§ Work item
Report all lines of the data below that hold the word "docs".

§ Dataset entries

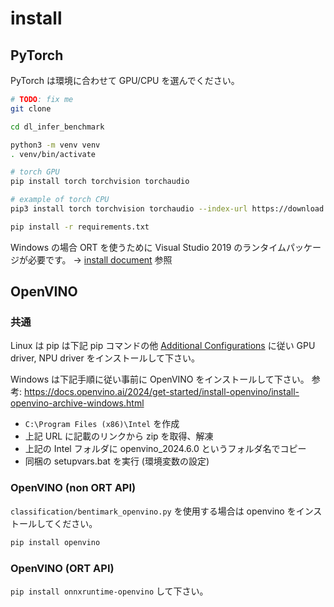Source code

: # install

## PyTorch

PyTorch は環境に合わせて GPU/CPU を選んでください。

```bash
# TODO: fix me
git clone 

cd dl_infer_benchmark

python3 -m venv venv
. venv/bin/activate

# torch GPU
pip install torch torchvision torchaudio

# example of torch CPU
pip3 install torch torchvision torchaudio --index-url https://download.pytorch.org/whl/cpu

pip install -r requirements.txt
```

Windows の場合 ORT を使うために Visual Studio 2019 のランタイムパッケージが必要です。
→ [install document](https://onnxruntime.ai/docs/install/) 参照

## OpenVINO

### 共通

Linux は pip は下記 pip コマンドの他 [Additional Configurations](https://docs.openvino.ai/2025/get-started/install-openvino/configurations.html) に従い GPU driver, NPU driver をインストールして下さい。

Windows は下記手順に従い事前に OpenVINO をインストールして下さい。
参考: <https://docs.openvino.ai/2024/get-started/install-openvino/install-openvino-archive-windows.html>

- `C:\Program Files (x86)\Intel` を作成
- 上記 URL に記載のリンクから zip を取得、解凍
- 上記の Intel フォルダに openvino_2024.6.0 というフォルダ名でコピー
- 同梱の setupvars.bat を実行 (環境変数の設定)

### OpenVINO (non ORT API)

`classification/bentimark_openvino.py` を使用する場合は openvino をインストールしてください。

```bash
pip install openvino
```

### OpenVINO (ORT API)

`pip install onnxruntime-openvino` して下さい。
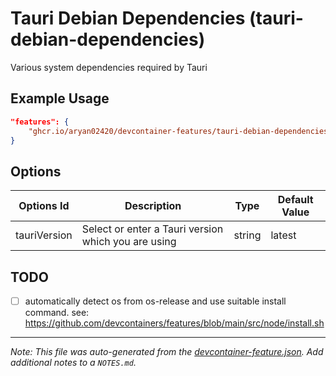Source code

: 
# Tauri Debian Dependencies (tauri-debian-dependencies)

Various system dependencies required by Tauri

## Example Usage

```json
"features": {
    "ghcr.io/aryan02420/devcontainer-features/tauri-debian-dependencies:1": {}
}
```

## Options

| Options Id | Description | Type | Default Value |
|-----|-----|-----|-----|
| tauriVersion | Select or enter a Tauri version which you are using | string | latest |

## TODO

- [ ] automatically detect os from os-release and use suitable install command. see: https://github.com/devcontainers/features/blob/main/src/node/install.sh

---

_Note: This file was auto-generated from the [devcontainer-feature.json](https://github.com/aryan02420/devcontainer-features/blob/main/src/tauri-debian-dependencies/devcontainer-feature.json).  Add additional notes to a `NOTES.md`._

§ Reply
→ [install document](https://onnxruntime.ai/docs/install/) 参照
Linux は pip は下記 pip コマンドの他 [Additional Configurations](https://docs.openvino.ai/2025/get-started/install-openvino/configurations.html) に従い GPU driver, NPU driver をインストールして下さい。
参考: <https://docs.openvino.ai/2024/get-started/install-openvino/install-openvino-archive-windows.html>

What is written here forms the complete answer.